Roxana Boacă *, D. Orășeanu **, E. Ciofu **, V. Cialâcu *, N. Ionescu *, Ș. Georgescu ***
* Prep. Dr. Roxana Boacă, șef Lucr. V. Cialâcu, Prof. Dr. N. Ionescu, Departamentul de Biologie Celulară și Histologie, U.M.F. “Carol Davila” București
** Conf. Dr. D. Orășeanu, Prof. Dr. E. Ciofu, Clinica de Pediatrie, Spitalul Clinic Central de Copii, București
*** Prof. Dr. Ș. Georgescu, Clinica de Imagistică Medicală, Spitalul Clinic Fundeni, București
Abstract
Nephrotic syndrome can be divided etiologically into: primary (idiopathic) or secundary (included in systemic disorders).

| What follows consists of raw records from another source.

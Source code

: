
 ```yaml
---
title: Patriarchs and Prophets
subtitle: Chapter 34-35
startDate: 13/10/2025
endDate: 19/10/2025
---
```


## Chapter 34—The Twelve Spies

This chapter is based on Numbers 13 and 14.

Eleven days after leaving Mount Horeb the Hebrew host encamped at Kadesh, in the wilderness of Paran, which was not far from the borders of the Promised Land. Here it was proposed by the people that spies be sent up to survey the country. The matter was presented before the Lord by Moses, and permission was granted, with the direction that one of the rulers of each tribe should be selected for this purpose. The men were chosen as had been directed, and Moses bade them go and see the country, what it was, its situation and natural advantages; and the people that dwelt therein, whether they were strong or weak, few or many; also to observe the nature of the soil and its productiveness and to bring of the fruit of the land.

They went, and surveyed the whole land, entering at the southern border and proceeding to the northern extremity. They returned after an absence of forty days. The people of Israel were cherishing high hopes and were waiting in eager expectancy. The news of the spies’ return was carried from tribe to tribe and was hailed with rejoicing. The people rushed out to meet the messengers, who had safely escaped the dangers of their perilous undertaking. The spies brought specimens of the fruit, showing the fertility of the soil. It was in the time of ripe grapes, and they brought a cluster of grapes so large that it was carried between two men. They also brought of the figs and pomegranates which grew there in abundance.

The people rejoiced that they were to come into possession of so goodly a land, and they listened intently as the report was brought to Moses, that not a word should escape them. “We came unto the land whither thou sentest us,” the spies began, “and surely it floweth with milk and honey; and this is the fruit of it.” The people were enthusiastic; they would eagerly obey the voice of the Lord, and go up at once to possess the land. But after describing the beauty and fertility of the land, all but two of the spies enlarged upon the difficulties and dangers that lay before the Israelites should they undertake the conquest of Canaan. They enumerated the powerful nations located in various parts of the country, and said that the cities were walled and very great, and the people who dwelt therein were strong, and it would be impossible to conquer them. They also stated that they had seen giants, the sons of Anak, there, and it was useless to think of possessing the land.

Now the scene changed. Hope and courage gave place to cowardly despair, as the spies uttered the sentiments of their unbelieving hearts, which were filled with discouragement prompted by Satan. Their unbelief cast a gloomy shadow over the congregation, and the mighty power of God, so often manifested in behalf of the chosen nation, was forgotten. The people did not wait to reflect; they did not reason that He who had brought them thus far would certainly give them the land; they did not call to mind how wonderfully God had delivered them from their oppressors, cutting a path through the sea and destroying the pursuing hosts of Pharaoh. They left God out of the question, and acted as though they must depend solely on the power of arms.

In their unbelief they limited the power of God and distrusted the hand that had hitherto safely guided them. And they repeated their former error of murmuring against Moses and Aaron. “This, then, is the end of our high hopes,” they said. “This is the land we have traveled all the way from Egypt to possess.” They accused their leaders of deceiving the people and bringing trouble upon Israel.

We will exemplify by presenting two cases of the Pediatrics Clinic of the Central Children Hospital-Bucharest. In the first case nephrotic syndrome is included in the context of juvenile rheumatoid arthritis treated by anti-inflamatory drugs and gold salts. The second one is a primary nephrotic syndrome. We briefly present: the history of the disease, the clinical and biological status of the patientes starting with the hospital admission, during treatment and evolution up to now. In both cases the nephrotic syndrome was cortisone-resistent. Therefore, bioptic Kidney punction was needed for establishing a valid anatomopathological diagnosis. The samples were prepared for examination with the light microscope, transmission electron microscope and in the EDX (Energy Dispersive X-ray) analysis mode. The results led us to the diagnosis of membranous glomerulonephritis for the first case and of membrano-proliferative glomerulonephritis for the second case. Both patientes reacted favourably at alternative administration of Prednisone and Cyclophosphamide. Our paper underlines the importance of modern investigative techniques in obtaining a certain diagnosis and also in choosing the best course of treatment to ensure an adequate prognosis.